One of the key points laid down by the finance minister yesterday was the proposal to set up a FinTech regulator which would provide direction and guidelines for this fast growing sector. Digital payments have been on a strong growth trajectory in India since November 2016 when the Prime Minister announced the decision to demonetise a significant chunk of the cash in circulation in the country.
The regulatory responsibility is most likely going to vest with the Reserve Bank of India (‘RBI’), which is already in charge of regulating banks and other financial services in the country. Along with the decision to do away with the Foreign Investment Promotion Board (‘FIPB’), this move would go a long way towards making financial regulation in the country a one-stop process with the RBI being the primary guiding body.
While it can be argued that government regulations being introduced for any industry in a country like India isn’t necessarily a positive step, a central regulatory body would ensure that the growing influence of FinTech companies in India has some kind of a framework that investors and corporates can get behind.
The FinTech sector, particularly digital payments, has been growing at breakneck speeds in India since demonetisation, but lack of regulations has made investing in these companies a bit ambiguous for foreign and domestic investors alike.
In India, the budget is one of the most reliable channels to lay down the direction in which the government wishes to take the economy in the coming years, and based on yesterday’s speech, the focus on innovation and startups in the country is only getting stronger. The Finance Minister announced an expansion of the tax break window available to startups from 5 to 7 years.
If the proposal gets Parliamentary approval, startups will be able to pick 3 of their initial 7 years of operations wherein they will be liable only for Minimum Alternate Tax at 18.5% which can be claimed as credit in later years.
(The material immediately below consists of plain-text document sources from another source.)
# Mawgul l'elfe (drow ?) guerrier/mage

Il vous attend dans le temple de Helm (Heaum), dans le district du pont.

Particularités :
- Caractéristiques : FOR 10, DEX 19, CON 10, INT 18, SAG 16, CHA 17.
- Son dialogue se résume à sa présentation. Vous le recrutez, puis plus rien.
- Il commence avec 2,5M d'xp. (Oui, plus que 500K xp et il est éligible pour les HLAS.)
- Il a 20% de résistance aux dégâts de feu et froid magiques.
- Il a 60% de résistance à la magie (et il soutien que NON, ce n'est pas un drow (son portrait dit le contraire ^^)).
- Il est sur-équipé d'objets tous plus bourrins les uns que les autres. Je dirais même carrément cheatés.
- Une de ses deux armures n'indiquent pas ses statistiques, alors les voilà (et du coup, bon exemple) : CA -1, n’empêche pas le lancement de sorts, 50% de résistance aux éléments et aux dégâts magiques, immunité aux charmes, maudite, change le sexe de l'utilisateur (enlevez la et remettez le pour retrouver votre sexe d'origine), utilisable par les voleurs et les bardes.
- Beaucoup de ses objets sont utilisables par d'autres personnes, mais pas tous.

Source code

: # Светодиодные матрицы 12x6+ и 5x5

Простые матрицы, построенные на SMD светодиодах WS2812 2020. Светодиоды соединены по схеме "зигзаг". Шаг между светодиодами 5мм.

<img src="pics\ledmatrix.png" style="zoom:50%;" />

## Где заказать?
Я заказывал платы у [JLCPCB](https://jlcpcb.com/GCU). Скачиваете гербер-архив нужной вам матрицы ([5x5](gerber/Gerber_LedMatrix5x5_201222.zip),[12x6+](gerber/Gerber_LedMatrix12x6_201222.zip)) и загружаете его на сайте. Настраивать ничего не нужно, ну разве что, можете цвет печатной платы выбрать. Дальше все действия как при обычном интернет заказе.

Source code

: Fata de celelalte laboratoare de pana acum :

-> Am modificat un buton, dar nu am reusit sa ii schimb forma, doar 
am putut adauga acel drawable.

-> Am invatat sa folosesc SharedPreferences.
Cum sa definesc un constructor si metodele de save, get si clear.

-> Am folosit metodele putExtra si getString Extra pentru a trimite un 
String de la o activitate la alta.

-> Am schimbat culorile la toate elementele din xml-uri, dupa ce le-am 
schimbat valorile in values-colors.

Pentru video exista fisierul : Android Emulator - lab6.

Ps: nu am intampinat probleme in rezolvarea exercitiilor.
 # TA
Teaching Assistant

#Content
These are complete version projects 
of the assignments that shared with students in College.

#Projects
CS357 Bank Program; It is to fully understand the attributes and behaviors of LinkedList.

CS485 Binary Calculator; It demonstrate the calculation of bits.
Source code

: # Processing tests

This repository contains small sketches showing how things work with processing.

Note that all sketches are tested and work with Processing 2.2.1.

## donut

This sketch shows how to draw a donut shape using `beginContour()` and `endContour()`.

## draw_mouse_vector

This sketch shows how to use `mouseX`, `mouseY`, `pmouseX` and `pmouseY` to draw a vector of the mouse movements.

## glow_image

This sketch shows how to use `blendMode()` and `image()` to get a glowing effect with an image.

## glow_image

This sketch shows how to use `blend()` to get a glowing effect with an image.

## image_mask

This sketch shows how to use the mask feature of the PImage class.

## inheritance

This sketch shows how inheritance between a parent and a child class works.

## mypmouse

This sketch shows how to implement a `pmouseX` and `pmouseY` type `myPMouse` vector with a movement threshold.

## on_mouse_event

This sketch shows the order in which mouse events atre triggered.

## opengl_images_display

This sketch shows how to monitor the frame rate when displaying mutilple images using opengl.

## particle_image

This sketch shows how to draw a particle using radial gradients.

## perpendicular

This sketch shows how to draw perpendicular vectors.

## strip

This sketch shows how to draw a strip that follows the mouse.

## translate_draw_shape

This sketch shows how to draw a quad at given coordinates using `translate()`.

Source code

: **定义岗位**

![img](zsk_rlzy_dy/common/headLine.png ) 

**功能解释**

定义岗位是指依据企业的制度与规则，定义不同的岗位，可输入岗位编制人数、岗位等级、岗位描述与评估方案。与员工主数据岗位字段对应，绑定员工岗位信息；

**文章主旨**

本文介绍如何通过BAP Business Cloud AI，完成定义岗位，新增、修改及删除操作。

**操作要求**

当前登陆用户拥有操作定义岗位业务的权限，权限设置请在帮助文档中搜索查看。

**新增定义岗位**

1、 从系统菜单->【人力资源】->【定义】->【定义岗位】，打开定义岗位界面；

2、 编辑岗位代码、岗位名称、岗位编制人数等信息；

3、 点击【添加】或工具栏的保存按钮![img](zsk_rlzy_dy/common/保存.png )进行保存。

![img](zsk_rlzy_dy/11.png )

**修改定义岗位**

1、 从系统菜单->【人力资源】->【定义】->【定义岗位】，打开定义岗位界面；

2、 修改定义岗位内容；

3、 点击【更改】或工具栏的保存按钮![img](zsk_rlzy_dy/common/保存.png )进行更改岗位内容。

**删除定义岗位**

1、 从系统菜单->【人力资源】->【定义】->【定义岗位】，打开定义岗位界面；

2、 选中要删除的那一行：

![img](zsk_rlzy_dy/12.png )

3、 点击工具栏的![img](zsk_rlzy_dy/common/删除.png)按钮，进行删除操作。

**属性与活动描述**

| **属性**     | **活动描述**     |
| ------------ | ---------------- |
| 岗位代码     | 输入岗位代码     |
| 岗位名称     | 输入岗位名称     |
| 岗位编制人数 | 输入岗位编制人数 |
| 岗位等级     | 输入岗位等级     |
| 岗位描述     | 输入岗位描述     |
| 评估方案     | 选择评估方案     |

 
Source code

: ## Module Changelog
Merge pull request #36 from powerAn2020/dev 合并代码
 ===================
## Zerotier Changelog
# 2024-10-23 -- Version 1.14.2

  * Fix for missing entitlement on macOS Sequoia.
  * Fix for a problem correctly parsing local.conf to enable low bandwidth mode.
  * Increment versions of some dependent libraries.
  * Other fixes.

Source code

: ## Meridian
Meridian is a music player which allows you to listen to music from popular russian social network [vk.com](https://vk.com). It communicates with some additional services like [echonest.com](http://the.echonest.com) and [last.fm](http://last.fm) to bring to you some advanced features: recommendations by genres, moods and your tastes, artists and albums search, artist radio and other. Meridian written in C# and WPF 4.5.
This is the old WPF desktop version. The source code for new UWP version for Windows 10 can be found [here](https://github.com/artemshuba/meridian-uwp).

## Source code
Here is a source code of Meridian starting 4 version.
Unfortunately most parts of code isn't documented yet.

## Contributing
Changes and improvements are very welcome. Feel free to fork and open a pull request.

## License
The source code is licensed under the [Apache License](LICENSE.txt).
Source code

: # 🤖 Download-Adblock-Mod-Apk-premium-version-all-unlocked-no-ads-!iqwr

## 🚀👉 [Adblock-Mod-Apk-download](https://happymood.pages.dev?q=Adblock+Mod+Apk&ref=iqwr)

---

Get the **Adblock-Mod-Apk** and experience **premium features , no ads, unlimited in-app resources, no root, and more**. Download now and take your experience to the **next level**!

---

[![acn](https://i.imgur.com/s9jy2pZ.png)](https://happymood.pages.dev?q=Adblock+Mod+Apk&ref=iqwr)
Given the host of economic policy changes brought in by the Modi Government over the past few years, this does seem to be the golden period for setting up FinTech startups in India. The entire country is moving away rapidly from the cash dominated ways of the past, and this in turn has a variety of cascading effects on the economy as a whole. Tax benefits, incentives to use digital payments and extending loans based on a digital footprint will create a larger merchant ecosystem for digital payments, opening up a world of opportunities for entrepreneurs interested in developing innovative solutions for the one of the world’s largest, yet largely untapped, economies.